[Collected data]
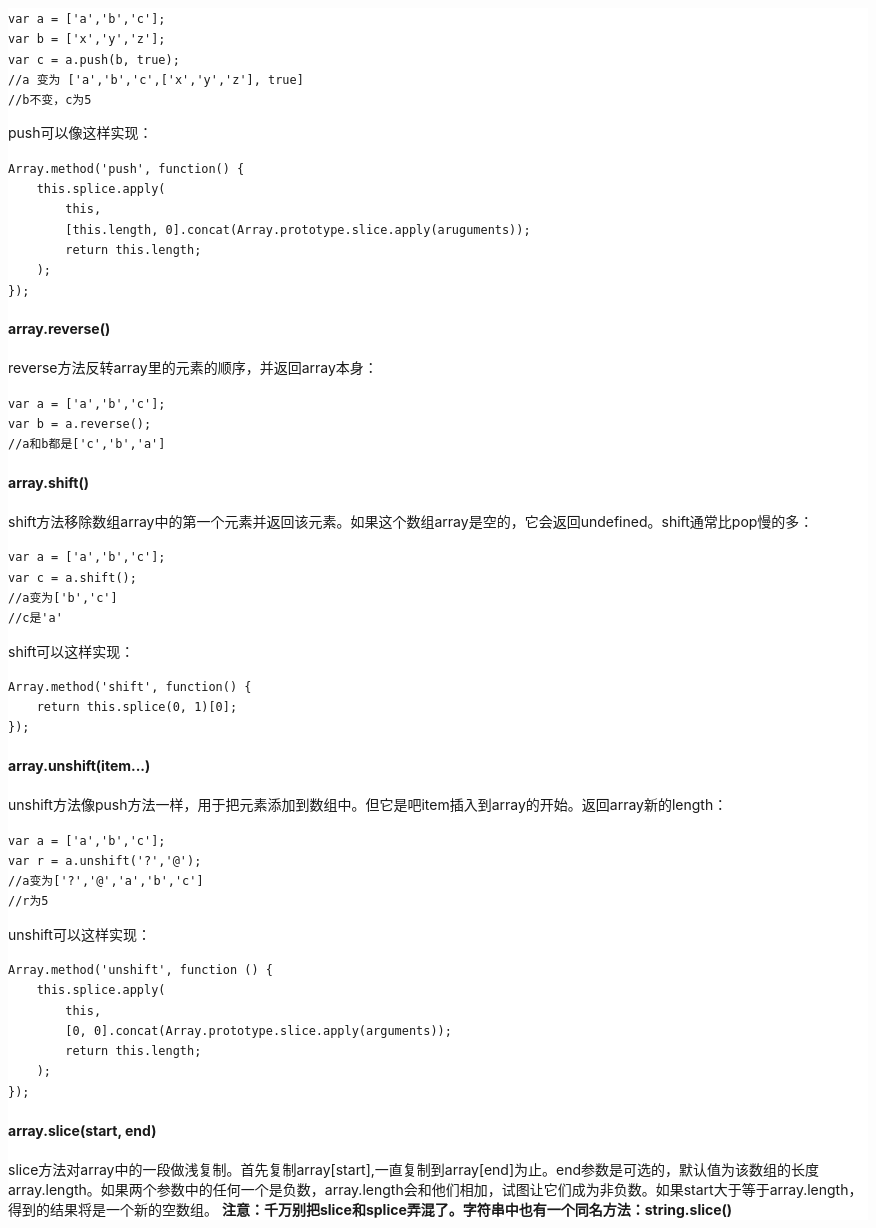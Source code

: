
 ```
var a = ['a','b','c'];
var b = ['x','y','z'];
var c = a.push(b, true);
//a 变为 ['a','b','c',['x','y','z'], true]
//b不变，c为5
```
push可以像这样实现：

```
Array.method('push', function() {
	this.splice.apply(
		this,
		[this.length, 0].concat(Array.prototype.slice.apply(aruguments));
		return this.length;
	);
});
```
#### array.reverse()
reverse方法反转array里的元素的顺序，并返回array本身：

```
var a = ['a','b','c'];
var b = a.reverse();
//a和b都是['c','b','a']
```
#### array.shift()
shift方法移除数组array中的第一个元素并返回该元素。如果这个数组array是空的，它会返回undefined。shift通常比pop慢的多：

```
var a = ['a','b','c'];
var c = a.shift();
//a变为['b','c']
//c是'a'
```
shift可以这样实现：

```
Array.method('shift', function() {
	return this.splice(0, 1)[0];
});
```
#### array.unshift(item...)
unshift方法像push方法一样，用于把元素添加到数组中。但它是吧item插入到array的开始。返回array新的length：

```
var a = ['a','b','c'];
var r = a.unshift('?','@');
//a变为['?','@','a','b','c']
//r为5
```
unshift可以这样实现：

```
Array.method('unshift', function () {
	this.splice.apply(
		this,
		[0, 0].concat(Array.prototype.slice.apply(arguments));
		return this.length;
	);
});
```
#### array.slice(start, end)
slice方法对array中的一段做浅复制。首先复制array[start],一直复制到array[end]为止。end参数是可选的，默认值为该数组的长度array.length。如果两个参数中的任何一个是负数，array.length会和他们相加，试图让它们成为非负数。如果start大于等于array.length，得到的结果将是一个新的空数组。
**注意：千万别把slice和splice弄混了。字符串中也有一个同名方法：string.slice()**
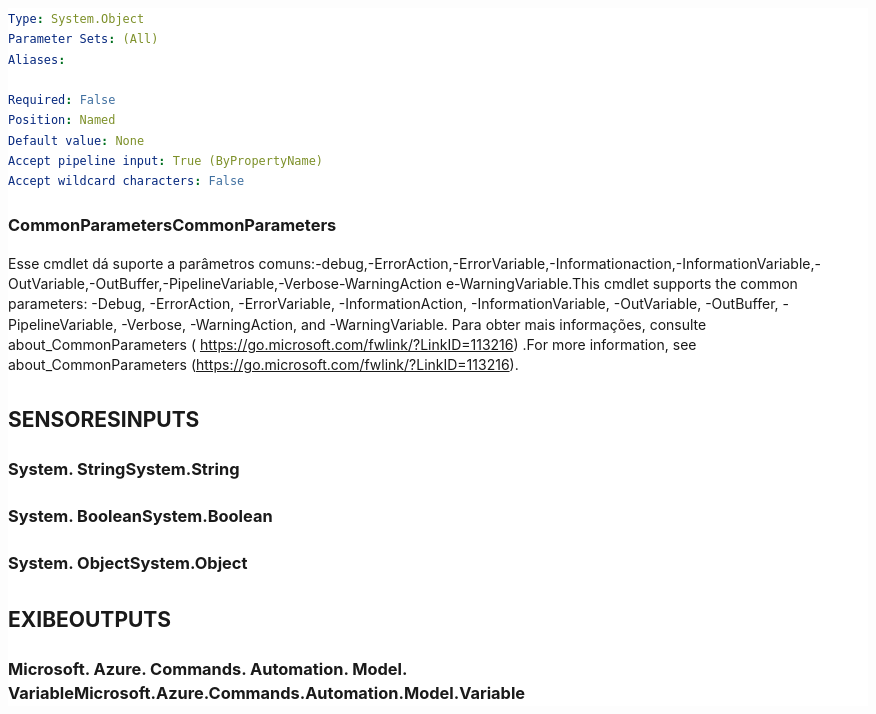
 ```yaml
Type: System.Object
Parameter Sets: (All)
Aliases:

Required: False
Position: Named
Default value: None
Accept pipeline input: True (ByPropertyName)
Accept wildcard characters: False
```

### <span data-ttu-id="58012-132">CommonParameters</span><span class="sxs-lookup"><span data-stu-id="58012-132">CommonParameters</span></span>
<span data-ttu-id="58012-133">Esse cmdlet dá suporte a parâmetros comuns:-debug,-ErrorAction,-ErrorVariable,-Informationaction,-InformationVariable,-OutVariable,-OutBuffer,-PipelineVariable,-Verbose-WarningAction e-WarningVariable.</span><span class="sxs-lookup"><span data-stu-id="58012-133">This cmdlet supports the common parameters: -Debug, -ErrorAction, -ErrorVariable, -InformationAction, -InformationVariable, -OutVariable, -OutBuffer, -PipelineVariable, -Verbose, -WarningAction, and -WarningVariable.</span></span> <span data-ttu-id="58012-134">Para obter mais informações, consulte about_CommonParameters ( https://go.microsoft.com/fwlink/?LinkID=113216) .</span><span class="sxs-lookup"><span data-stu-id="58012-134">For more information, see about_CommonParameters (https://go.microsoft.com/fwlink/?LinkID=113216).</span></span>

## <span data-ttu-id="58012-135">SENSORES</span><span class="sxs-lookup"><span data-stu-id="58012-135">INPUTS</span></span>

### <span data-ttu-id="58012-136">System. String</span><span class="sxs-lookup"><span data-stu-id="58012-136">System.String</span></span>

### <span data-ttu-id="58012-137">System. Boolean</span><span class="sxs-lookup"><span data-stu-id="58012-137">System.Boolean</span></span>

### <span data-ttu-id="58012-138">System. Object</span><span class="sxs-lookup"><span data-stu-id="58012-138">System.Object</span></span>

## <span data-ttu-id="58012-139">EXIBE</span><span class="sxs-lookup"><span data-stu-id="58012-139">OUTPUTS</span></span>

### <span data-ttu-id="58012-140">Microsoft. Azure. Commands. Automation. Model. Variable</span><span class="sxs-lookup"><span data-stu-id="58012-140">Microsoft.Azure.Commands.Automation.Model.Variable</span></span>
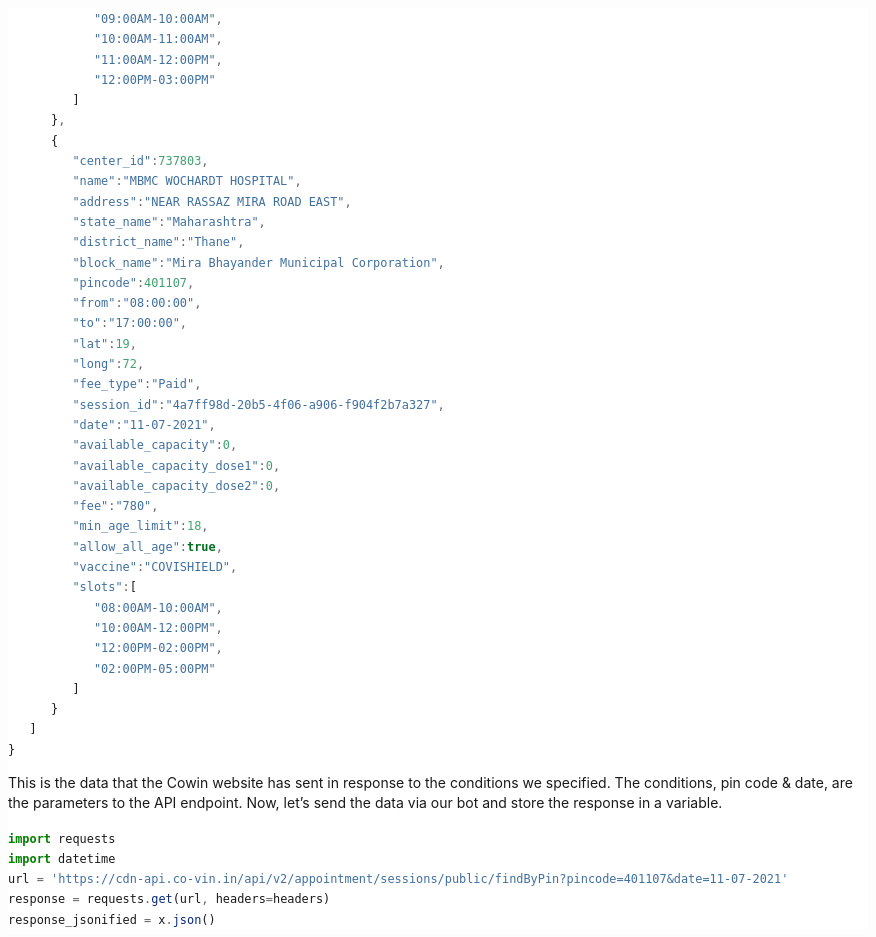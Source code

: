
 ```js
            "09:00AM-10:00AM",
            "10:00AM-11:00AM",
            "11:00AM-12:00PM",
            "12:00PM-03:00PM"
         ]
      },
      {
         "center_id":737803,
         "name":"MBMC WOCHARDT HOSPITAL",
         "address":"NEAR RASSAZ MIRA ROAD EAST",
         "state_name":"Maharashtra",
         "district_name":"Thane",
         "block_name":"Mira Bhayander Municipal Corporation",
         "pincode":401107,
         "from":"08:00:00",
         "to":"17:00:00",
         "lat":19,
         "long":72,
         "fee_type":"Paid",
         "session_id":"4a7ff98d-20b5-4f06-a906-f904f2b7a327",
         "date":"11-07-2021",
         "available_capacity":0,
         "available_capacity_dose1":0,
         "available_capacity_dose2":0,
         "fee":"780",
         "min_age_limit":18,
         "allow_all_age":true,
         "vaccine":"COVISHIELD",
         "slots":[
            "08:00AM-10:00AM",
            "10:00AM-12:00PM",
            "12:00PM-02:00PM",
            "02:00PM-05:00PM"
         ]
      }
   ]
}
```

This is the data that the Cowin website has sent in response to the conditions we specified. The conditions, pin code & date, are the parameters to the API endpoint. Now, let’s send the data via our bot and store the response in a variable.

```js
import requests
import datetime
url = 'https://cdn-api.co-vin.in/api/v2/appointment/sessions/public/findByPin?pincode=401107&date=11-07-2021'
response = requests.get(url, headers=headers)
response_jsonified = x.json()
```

Task statement - Every entry should be repeated verbatim, with the pictures left out.

Exercise output -
Source code

:
 ```
var a = ['a','b','c'];
var b = ['x','y','z'];
var c = a.push(b, true);
//a 变为 ['a','b','c',['x','y','z'], true]
//b不变，c为5
```
push可以像这样实现：

```
Array.method('push', function() {
	this.splice.apply(
		this,
		[this.length, 0].concat(Array.prototype.slice.apply(aruguments));
		return this.length;
	);
});
```
#### array.reverse()
reverse方法反转array里的元素的顺序，并返回array本身：

```
var a = ['a','b','c'];
var b = a.reverse();
//a和b都是['c','b','a']
```
#### array.shift()
shift方法移除数组array中的第一个元素并返回该元素。如果这个数组array是空的，它会返回undefined。shift通常比pop慢的多：

```
var a = ['a','b','c'];
var c = a.shift();
//a变为['b','c']
//c是'a'
```
shift可以这样实现：

```
Array.method('shift', function() {
	return this.splice(0, 1)[0];
});
```
#### array.unshift(item...)
unshift方法像push方法一样，用于把元素添加到数组中。但它是吧item插入到array的开始。返回array新的length：

```
var a = ['a','b','c'];
var r = a.unshift('?','@');
//a变为['?','@','a','b','c']
//r为5
```
unshift可以这样实现：

```
Array.method('unshift', function () {
	this.splice.apply(
		this,
		[0, 0].concat(Array.prototype.slice.apply(arguments));
		return this.length;
	);
});
```
#### array.slice(start, end)
slice方法对array中的一段做浅复制。首先复制array[start],一直复制到array[end]为止。end参数是可选的，默认值为该数组的长度array.length。如果两个参数中的任何一个是负数，array.length会和他们相加，试图让它们成为非负数。如果start大于等于array.length，得到的结果将是一个新的空数组。
**注意：千万别把slice和splice弄混了。字符串中也有一个同名方法：string.slice()**
 ```yaml
Type: System.Object
Parameter Sets: (All)
Aliases:

Required: False
Position: Named
Default value: None
Accept pipeline input: True (ByPropertyName)
Accept wildcard characters: False
```

### <span data-ttu-id="58012-132">CommonParameters</span><span class="sxs-lookup"><span data-stu-id="58012-132">CommonParameters</span></span>
<span data-ttu-id="58012-133">Esse cmdlet dá suporte a parâmetros comuns:-debug,-ErrorAction,-ErrorVariable,-Informationaction,-InformationVariable,-OutVariable,-OutBuffer,-PipelineVariable,-Verbose-WarningAction e-WarningVariable.</span><span class="sxs-lookup"><span data-stu-id="58012-133">This cmdlet supports the common parameters: -Debug, -ErrorAction, -ErrorVariable, -InformationAction, -InformationVariable, -OutVariable, -OutBuffer, -PipelineVariable, -Verbose, -WarningAction, and -WarningVariable.</span></span> <span data-ttu-id="58012-134">Para obter mais informações, consulte about_CommonParameters ( https://go.microsoft.com/fwlink/?LinkID=113216) .</span><span class="sxs-lookup"><span data-stu-id="58012-134">For more information, see about_CommonParameters (https://go.microsoft.com/fwlink/?LinkID=113216).</span></span>

## <span data-ttu-id="58012-135">SENSORES</span><span class="sxs-lookup"><span data-stu-id="58012-135">INPUTS</span></span>

### <span data-ttu-id="58012-136">System. String</span><span class="sxs-lookup"><span data-stu-id="58012-136">System.String</span></span>

### <span data-ttu-id="58012-137">System. Boolean</span><span class="sxs-lookup"><span data-stu-id="58012-137">System.Boolean</span></span>

### <span data-ttu-id="58012-138">System. Object</span><span class="sxs-lookup"><span data-stu-id="58012-138">System.Object</span></span>

## <span data-ttu-id="58012-139">EXIBE</span><span class="sxs-lookup"><span data-stu-id="58012-139">OUTPUTS</span></span>

### <span data-ttu-id="58012-140">Microsoft. Azure. Commands. Automation. Model. Variable</span><span class="sxs-lookup"><span data-stu-id="58012-140">Microsoft.Azure.Commands.Automation.Model.Variable</span></span>
Source code

:
 ```js
            "09:00AM-10:00AM",
            "10:00AM-11:00AM",
            "11:00AM-12:00PM",
            "12:00PM-03:00PM"
         ]
      },
      {
         "center_id":737803,
         "name":"MBMC WOCHARDT HOSPITAL",
         "address":"NEAR RASSAZ MIRA ROAD EAST",
         "state_name":"Maharashtra",
         "district_name":"Thane",
         "block_name":"Mira Bhayander Municipal Corporation",
         "pincode":401107,
         "from":"08:00:00",
         "to":"17:00:00",
         "lat":19,
         "long":72,
         "fee_type":"Paid",
         "session_id":"4a7ff98d-20b5-4f06-a906-f904f2b7a327",
         "date":"11-07-2021",
         "available_capacity":0,
         "available_capacity_dose1":0,
         "available_capacity_dose2":0,
         "fee":"780",
         "min_age_limit":18,
         "allow_all_age":true,
         "vaccine":"COVISHIELD",
         "slots":[
            "08:00AM-10:00AM",
            "10:00AM-12:00PM",
            "12:00PM-02:00PM",
            "02:00PM-05:00PM"
         ]
      }
   ]
}
```

This is the data that the Cowin website has sent in response to the conditions we specified. The conditions, pin code & date, are the parameters to the API endpoint. Now, let’s send the data via our bot and store the response in a variable.

```js
import requests
import datetime
url = 'https://cdn-api.co-vin.in/api/v2/appointment/sessions/public/findByPin?pincode=401107&date=11-07-2021'
response = requests.get(url, headers=headers)
response_jsonified = x.json()
```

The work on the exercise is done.